Your assignment — Count how many lines in the material below hold the word "cloud"; the reply is that number alone.

┌──

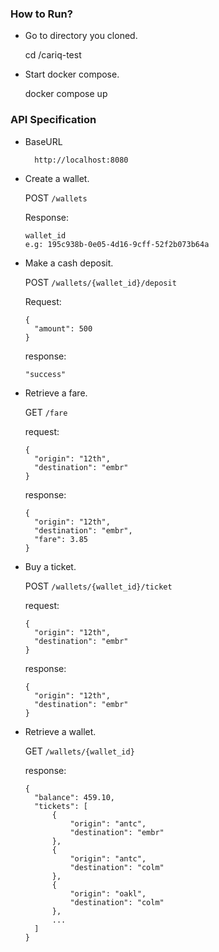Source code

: ### How to Run?

- Go to directory you cloned.

  cd /cariq-test

- Start docker compose.

  docker compose up

### API Specification

- BaseURL

        http://localhost:8080

- Create a wallet.

  POST `/wallets`

  Response:

      wallet_id
      e.g: 195c938b-0e05-4d16-9cff-52f2b073b64a

- Make a cash deposit.

  POST `/wallets/{wallet_id}/deposit`

  Request:

      {
        "amount": 500
      }

  response:

      "success"

- Retrieve a fare.

  GET `/fare`

  request:

      {
        "origin": "12th",
        "destination": "embr"
      }

  response:

      {
        "origin": "12th",
        "destination": "embr",
        "fare": 3.85
      }

- Buy a ticket.

  POST `/wallets/{wallet_id}/ticket`

  request:

      {
        "origin": "12th",
        "destination": "embr"
      }

  response:

      {
        "origin": "12th",
        "destination": "embr"
      }

- Retrieve a wallet.

  GET `/wallets/{wallet_id}`

  response:

      {
        "balance": 459.10,
        "tickets": [
            {
                "origin": "antc",
                "destination": "embr"
            },
            {
                "origin": "antc",
                "destination": "colm"
            },
            {
                "origin": "oakl",
                "destination": "colm"
            },
            ...
        ]
      }
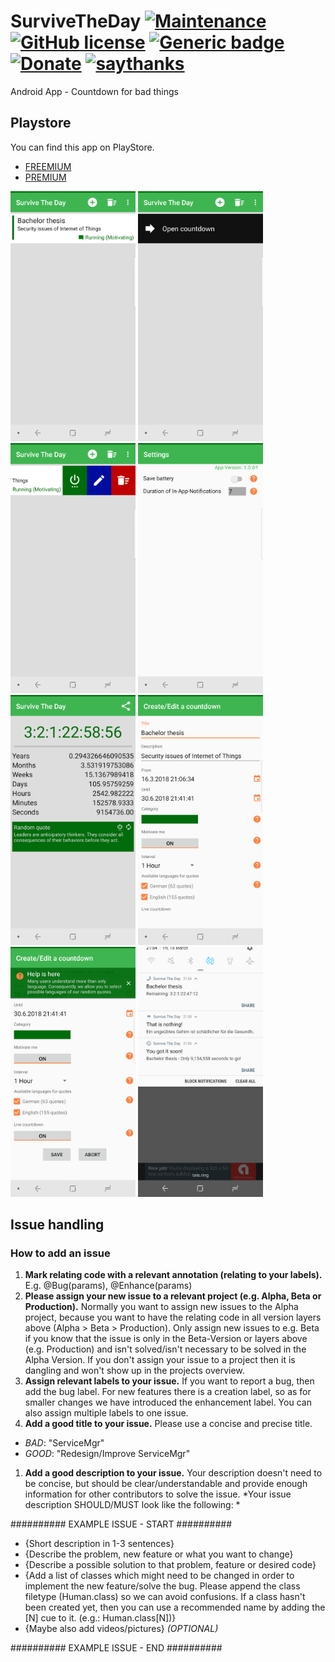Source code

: # SurviveTheDay  [![Maintenance](https://img.shields.io/badge/Maintained%3F-no-red.svg)](https://bitbucket.org/lbesson/ansi-colors) [![GitHub license](https://img.shields.io/github/license/wsdt/SurviveTheDay.svg)](https://github.com/wsdt/SurviveTheDay/blob/master/LICENSE) [![Generic badge](https://img.shields.io/badge/In-Java-RED.svg)](https://www.java.com/) [![Donate](https://img.shields.io/badge/Donate-Pay%20me%20a%20coffee-3cf)](https://github.com/wsdt/Global/wiki/Donation) [![saythanks](https://img.shields.io/badge/say-thanks-ff69b4.svg)](https://saythanks.io/to/kevin.riedl.privat%40gmail.com)
Android App - Countdown for bad things 

## Playstore
You can find this app on PlayStore. 
- [FREEMIUM](https://play.google.com/store/apps/details?id=kevkevin.wsdt.tagueberstehen)
- [PREMIUM](https://play.google.com/store/apps/details?id=kevkevin.wsdt.tagueberstehen.paid)

<img src="https://github.com/wsdt/SurviveTheDay/blob/master/_DEVELOPERS/someScreenshots/english/Screenshot_20180316-214200.png?raw=true" width="200" /> <img src="https://github.com/wsdt/SurviveTheDay/blob/master/_DEVELOPERS/someScreenshots/english/Screenshot_20180316-214209.png?raw=true" width="200" /> <img src="https://github.com/wsdt/SurviveTheDay/blob/master/_DEVELOPERS/someScreenshots/english/Screenshot_20180316-214216.png?raw=true" width="200" /> <img src="https://github.com/wsdt/SurviveTheDay/blob/master/_DEVELOPERS/someScreenshots/english/Screenshot_20180316-214226.png?raw=true" width="200" /> <img src="https://github.com/wsdt/SurviveTheDay/blob/master/_DEVELOPERS/someScreenshots/english/Screenshot_20180316-214245.png?raw=true" width="200" /> <img src="https://github.com/wsdt/SurviveTheDay/blob/master/_DEVELOPERS/someScreenshots/english/Screenshot_20180316-214253.png?raw=true" width="200" /> <img src="https://github.com/wsdt/SurviveTheDay/blob/master/_DEVELOPERS/someScreenshots/english/Screenshot_20180316-214301.png?raw=true" width="200" /> <img src="https://github.com/wsdt/SurviveTheDay/blob/master/_DEVELOPERS/someScreenshots/english/Screenshot_20180316-215430.png?raw=true" width="200" />

## Issue handling
### How to add an issue
1. **Mark relating code with a relevant annotation (relating to your labels).** E.g. @Bug(params), @Enhance(params)
1. **Please assign your new issue to a relevant project (e.g. Alpha, Beta or Production).** Normally you want to assign new issues to the Alpha project, because you want to have the relating code in all version layers above (Alpha > Beta > Production). Only assign new issues to e.g. Beta if you know that the issue is only in the Beta-Version or layers above (e.g. Production) and isn't solved/isn't necessary to be solved in the Alpha Version. If you don't assign your issue to a project then it is dangling and won't show up in the projects overview. 
1. **Assign relevant labels to your issue.** If you want to report a bug, then add the bug label. For new features there is a creation label, so as for smaller changes we have introduced the enhancement label. You can also assign multiple labels to one issue. 
1. **Add a good title to your issue.** Please use a concise and precise title. 
  * *BAD*: "ServiceMgr"
  * *GOOD*: "Redesign/Improve ServiceMgr"
1. **Add a good description to your issue.** Your description doesn't need to be concise, but should be clear/understandable and provide enough information for other contributors to solve the issue. *Your issue description SHOULD/MUST look like the following: *

########## EXAMPLE ISSUE - START ##########
- {Short description in 1-3 sentences}
- {Describe the problem, new feature or what you want to change}
- {Describe a possible solution to that problem, feature or desired code}
- {Add a list of classes which might need to be changed in order to implement the new feature/solve the bug. Please append the class filetype (Human.class) so we can avoid confusions. If a class hasn't been created yet, then you can use a recommended name by adding the [N] cue to it. (e.g.: Human.class[N])}
- {Maybe also add videos/pictures} *(OPTIONAL)*

########## EXAMPLE ISSUE - END ##########
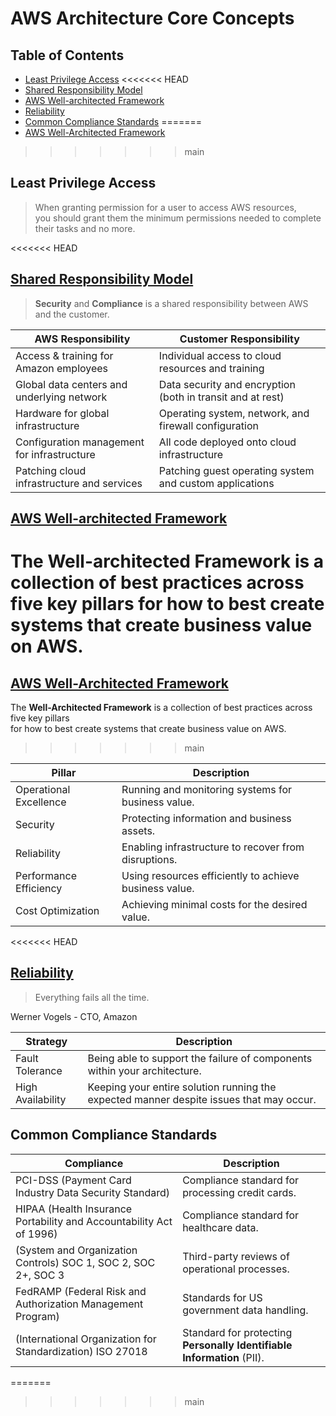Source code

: # AWS Architecture Core Concepts

## Table of Contents

<!-- START doctoc generated TOC please keep comment here to allow auto update -->
<!-- DON'T EDIT THIS SECTION, INSTEAD RE-RUN doctoc TO UPDATE -->

- [Least Privilege Access](#least-privilege-access)
<<<<<<< HEAD
- [Shared Responsibility Model](#shared-responsibility-model)
- [AWS Well-architected Framework](#aws-well-architected-framework)
- [Reliability](#reliability)
- [Common Compliance Standards](#common-compliance-standards)
=======
- [AWS Well-Architected Framework](#aws-well-architected-framework)
>>>>>>> main

<!-- END doctoc generated TOC please keep comment here to allow auto update -->

## Least Privilege Access

> When granting permission for a user to access AWS resources,
> <br />you should grant them the minimum permissions needed
> to complete their tasks and no more.

<<<<<<< HEAD
## [Shared Responsibility Model](https://aws.amazon.com/compliance/shared-responsibility-model)

> **Security** and **Compliance** is a shared responsibility between AWS and the customer.

| **AWS Responsibility**                      | **Customer Responsibility**                                |
| ------------------------------------------- | ---------------------------------------------------------- |
| Access & training for Amazon employees      | Individual access to cloud resources and training          |
| Global data centers and underlying network  | Data security and encryption (both in transit and at rest) |
| Hardware for global infrastructure          | Operating system, network, and firewall configuration      |
| Configuration management for infrastructure | All code deployed onto cloud infrastructure                |
| Patching cloud infrastructure and services  | Patching guest operating system and custom applications    |

## [AWS Well-architected Framework](https://aws.amazon.com/architecture/well-architected)

The **Well-architected Framework** is a collection of best practices
across five key pillars for how to best create systems that create business value on AWS.
=======
## [AWS Well-Architected Framework](https://aws.amazon.com/architecture/well-architected)

The **Well-Architected Framework** is a collection of best practices across five key pillars
<br />for how to best create systems that create business value on AWS.
>>>>>>> main

| **Pillar**             | **Description**                                        |
| ---------------------- | ------------------------------------------------------ |
| Operational Excellence | Running and monitoring systems for business value.     |
| Security               | Protecting information and business assets.            |
| Reliability            | Enabling infrastructure to recover from disruptions.   |
| Performance Efficiency | Using resources efficiently to achieve business value. |
| Cost Optimization      | Achieving minimal costs for the desired value.         |
<<<<<<< HEAD

## [Reliability](../../topics/reliability/README.md)

> Everything fails all the time.

Werner Vogels - CTO, Amazon

| **Strategy**      | **Description**                                                                         |
| ----------------- | --------------------------------------------------------------------------------------- |
| Fault Tolerance   | Being able to support the failure of components within your architecture.               |
| High Availability | Keeping your entire solution running the expected manner despite issues that may occur. |

## Common Compliance Standards

| **Compliance**                                                      | **Description**                                                        |
| ------------------------------------------------------------------- | ---------------------------------------------------------------------- |
| PCI-DSS (Payment Card Industry Data Security Standard)              | Compliance standard for processing credit cards.                       |
| HIPAA (Health Insurance Portability and Accountability Act of 1996) | Compliance standard for healthcare data.                               |
| (System and Organization Controls) SOC 1, SOC 2, SOC 2+, SOC 3      | Third-party reviews of operational processes.                          |
| FedRAMP (Federal Risk and Authorization Management Program)         | Standards for US government data handling.                             |
| (International Organization for Standardization) ISO 27018          | Standard for protecting **Personally Identifiable Information** (PII). |
=======
>>>>>>> main
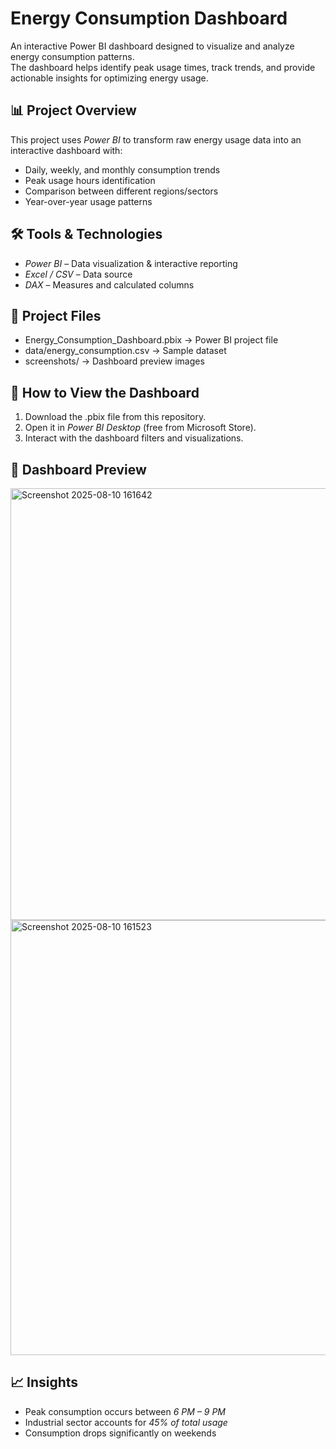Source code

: 
# Energy Consumption Dashboard

An interactive Power BI dashboard designed to visualize and analyze energy consumption patterns.  
The dashboard helps identify peak usage times, track trends, and provide actionable insights for optimizing energy usage.

## 📊 Project Overview
This project uses *Power BI* to transform raw energy usage data into an interactive dashboard with:
- Daily, weekly, and monthly consumption trends
- Peak usage hours identification
- Comparison between different regions/sectors
- Year-over-year usage patterns

## 🛠 Tools & Technologies
- *Power BI* – Data visualization & interactive reporting
- *Excel / CSV* – Data source
- *DAX* – Measures and calculated columns

## 📂 Project Files
- Energy_Consumption_Dashboard.pbix → Power BI project file
- data/energy_consumption.csv → Sample dataset
- screenshots/ → Dashboard preview images

## 🚀 How to View the Dashboard
1. Download the .pbix file from this repository.
2. Open it in *Power BI Desktop* (free from Microsoft Store).
3. Interact with the dashboard filters and visualizations.

## 📸 Dashboard Preview
<img width="1239" height="691" alt="Screenshot 2025-08-10 161642" src="https://github.com/user-attachments/assets/c318829a-d925-4b09-a900-21c55f4cc978" />

<img width="1244" height="696" alt="Screenshot 2025-08-10 161523" src="https://github.com/user-attachments/assets/ceb31336-266c-4fd1-ab1c-f6b0da3984fc" />

## 📈 Insights
- Peak consumption occurs between *6 PM – 9 PM*
- Industrial sector accounts for *45% of total usage*
- Consumption drops significantly on weekends


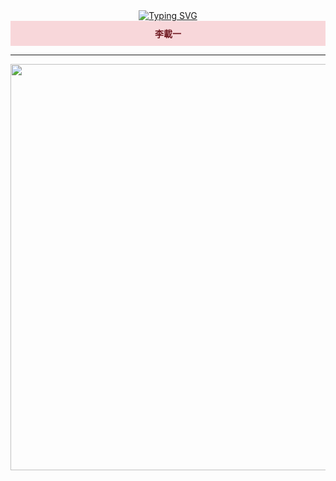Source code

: <div>
  
  <div align="center">
    <a href="https://git.io/typing-svg"><img src="https://readme-typing-svg.demolab.com?font=Yuji+Syuku&size=170&duration=1000&pause=500&color=34A8FF&background=FFFFFF00&center=true&vCenter=true&width=500&height=190&lines=%E4%B8%80%E7%95%AA" alt="Typing SVG" /></a>

<div style="padding:10px; margin-bottom:10px; background-color:#f8d7da; color:#721c24; border-color:#f5c6cb;">
<strong>李載一</strong>
</div>
  <hr/>
  </div>
  
<p align="center">
<img src="https://github.com/cheiru94/cheiru94/assets/146077826/6b5df34f-941a-4522-9dca-d1019dc67a75"  width="1000px" height="650"> 
</p>

  
</div>
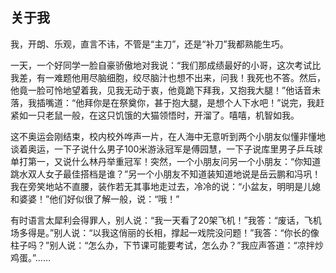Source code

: ## 关于我
我，开朗、乐观，直言不讳，不管是“主刀”，还是“补刀”我都熟能生巧。

一天，一个好同学一脸自豪骄傲地对我说：“我们那成绩最好的小哥，这次考试比我差，有一难题他用尽脑细胞，绞尽脑汁也想不出来，问我！我死也不答。然后，他竟一脸可怜地望着我，见我无动于衷，他竟跪下拜我，又抱我大腿！”他话音未落，我插嘴道：“他拜你是在祭奠你，甚于抱大腿，是想个人下水吧！”说完，我赶紧如一只老鼠一般，在这只饥饿的大猫领悟时，开溜了。嘻嘻，机智如我。

这不奥运会刚结束，校内校外哗声一片，在人海中无意听到两个小朋友似懂非懂地谈着奥运，一下子说什么男子100米游泳冠军是傅园慧，一下子说库里男子乒乓球单打第一，又说什么林丹举重冠军！突然，一个小朋友问另一个小朋友：“你知道跳水双人女子最佳搭档是谁？”另一个小朋友不知道装知道地说是岳云鹏和冯巩！我在旁笑地站不直腰，装作若无其事地走过去，冷冷的说：“小盆友，明明是儿媳和婆婆！”他们好似很了解一般，说：“哦！”

有时语言太犀利会得罪人，别人说：“我一天看了20架飞机！”我答：“废话，飞机场多得是。”别人说：“以我这俏丽的长相，撑起一戏院没问题！”我答：“你长的像柱子吗？”别人说：“怎么办，下节课可能要考试，怎么办？”我应声答道：“凉拌炒鸡蛋。”……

└──

Solution for this task — 3